Brief
Whenever a line in the records below holds the string "subsubsection", include it in the count, and state the number alone.
============================================================
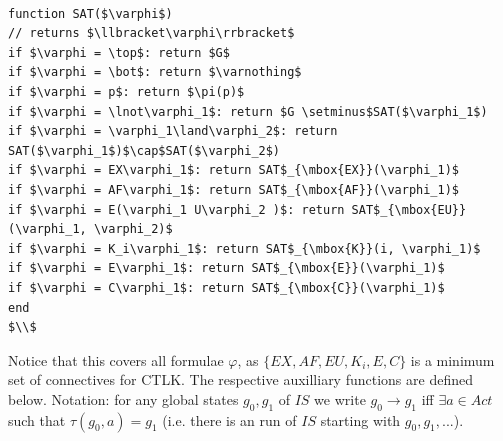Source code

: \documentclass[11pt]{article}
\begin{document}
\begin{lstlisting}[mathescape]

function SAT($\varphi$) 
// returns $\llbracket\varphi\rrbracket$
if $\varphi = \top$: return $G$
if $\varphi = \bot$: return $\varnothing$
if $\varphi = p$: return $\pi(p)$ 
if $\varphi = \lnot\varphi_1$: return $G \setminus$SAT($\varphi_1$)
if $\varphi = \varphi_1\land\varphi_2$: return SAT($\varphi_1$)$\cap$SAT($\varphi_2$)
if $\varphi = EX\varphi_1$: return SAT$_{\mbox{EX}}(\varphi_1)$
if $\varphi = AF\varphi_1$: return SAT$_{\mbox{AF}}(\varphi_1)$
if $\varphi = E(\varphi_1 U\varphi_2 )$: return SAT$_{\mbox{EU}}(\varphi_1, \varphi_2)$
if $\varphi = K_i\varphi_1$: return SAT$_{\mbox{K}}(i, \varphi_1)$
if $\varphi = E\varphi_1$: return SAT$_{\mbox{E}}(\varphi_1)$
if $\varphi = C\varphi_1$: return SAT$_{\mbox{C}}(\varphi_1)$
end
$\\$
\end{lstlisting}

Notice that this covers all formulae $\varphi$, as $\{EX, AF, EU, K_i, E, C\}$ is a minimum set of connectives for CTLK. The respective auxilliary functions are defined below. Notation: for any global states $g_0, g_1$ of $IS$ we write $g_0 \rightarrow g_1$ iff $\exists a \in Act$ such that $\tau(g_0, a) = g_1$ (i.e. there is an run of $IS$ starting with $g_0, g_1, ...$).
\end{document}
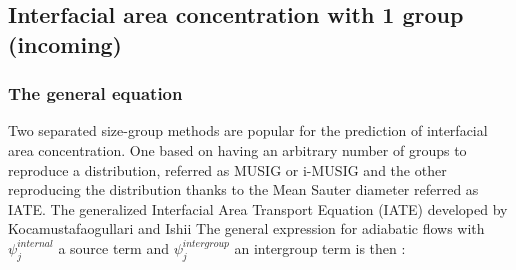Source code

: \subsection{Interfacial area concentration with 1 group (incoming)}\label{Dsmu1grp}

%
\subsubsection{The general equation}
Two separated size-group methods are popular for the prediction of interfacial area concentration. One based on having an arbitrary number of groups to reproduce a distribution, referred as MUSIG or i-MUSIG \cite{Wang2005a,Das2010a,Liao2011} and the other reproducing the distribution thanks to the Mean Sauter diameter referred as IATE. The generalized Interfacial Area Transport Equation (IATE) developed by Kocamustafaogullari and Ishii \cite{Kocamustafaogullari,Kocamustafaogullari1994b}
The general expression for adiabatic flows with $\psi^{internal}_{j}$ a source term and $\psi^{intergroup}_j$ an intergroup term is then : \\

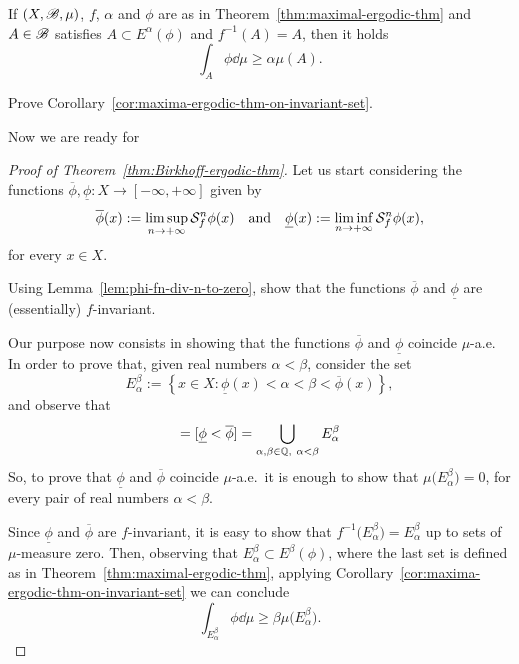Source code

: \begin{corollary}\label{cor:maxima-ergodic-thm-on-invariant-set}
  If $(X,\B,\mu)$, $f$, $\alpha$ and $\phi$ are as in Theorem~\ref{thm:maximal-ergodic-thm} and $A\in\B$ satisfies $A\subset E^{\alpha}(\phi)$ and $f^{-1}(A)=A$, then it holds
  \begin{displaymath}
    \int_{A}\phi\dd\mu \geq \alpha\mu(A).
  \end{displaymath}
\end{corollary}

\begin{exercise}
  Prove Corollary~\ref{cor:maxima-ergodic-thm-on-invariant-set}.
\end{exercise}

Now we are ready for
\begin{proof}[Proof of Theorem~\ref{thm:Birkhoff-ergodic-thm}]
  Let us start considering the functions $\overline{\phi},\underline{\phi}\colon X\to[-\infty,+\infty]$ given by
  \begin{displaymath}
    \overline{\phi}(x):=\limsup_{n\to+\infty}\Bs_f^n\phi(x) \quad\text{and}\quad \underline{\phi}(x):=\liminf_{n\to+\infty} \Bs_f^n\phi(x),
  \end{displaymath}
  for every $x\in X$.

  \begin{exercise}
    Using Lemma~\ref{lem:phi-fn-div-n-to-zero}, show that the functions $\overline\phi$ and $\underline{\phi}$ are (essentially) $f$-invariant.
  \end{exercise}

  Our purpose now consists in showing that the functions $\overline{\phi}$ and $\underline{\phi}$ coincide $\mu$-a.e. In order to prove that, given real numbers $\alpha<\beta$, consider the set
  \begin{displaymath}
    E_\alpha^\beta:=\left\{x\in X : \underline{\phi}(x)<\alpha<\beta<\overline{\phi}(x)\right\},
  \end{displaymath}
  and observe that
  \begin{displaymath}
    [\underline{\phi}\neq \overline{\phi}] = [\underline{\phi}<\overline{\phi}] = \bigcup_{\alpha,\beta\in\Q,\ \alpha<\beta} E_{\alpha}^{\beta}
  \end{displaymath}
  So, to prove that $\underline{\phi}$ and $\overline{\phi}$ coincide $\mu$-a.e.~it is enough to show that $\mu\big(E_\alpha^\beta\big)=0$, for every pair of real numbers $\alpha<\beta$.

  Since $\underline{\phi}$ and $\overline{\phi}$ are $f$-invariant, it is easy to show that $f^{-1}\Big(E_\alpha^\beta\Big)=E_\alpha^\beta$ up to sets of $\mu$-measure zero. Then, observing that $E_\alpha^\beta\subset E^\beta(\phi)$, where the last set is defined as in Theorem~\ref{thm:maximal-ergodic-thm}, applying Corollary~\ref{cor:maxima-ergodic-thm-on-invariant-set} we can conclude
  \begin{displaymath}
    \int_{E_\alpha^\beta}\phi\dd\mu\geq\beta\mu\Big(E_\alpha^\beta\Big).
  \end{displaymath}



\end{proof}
============================================================
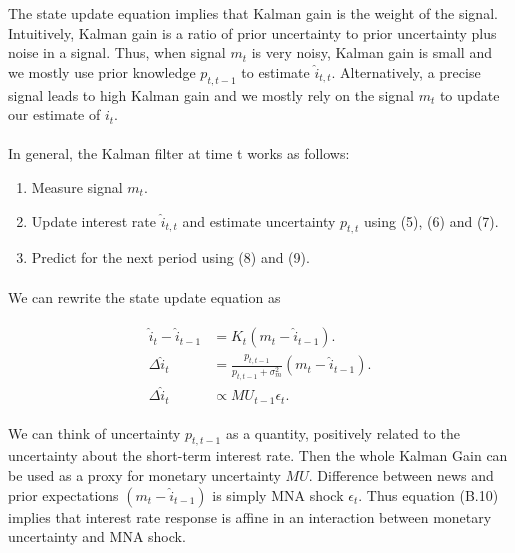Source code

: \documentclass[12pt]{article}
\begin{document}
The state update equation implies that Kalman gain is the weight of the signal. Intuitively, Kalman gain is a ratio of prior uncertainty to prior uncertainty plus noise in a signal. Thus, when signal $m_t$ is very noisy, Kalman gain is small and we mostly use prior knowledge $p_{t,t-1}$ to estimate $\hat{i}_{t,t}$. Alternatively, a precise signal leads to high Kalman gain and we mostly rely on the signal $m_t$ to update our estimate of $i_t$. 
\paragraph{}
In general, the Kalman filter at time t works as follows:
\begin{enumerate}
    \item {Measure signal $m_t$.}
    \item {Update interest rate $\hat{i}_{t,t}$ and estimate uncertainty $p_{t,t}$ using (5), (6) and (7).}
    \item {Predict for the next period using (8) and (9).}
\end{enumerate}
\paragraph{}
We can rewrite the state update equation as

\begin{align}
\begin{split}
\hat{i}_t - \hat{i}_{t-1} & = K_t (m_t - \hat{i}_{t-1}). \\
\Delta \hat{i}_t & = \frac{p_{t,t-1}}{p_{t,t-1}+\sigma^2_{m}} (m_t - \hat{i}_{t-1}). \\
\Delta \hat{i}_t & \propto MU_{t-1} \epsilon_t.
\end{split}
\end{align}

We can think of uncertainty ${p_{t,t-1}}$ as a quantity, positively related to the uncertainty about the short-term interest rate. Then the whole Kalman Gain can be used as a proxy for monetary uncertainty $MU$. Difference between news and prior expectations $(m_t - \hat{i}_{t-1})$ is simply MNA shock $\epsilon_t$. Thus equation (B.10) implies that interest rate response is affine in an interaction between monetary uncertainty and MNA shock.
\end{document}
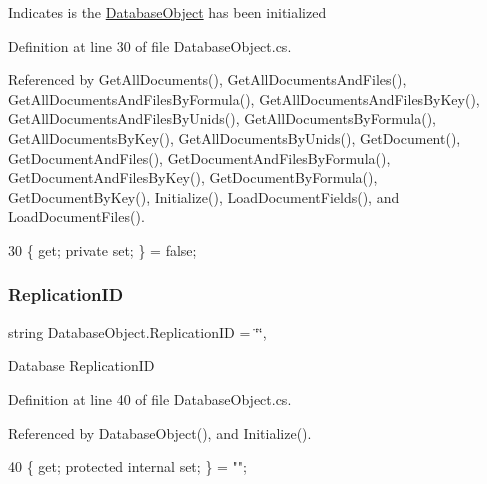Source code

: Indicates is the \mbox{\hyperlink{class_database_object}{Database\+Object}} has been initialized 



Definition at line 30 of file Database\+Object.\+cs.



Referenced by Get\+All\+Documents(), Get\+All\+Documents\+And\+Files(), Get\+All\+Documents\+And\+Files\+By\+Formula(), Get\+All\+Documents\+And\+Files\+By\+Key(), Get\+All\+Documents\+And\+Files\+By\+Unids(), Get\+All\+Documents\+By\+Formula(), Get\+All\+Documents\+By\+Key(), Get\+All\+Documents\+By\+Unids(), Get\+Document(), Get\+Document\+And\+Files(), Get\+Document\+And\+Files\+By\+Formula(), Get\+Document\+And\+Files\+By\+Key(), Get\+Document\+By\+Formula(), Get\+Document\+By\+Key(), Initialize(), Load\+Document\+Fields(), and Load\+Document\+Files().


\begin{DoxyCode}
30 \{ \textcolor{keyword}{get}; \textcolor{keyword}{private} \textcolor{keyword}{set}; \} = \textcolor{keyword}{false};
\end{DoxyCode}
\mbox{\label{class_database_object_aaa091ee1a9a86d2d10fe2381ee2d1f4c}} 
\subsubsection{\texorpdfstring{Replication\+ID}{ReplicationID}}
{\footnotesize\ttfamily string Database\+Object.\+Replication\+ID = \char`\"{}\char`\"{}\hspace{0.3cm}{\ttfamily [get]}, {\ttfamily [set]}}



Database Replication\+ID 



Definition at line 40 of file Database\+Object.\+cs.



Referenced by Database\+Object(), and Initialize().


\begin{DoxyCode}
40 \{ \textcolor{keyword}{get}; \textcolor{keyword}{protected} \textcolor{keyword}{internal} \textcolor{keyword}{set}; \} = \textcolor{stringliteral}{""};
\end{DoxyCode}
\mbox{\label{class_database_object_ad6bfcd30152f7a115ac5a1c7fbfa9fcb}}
============================================================
Response area
2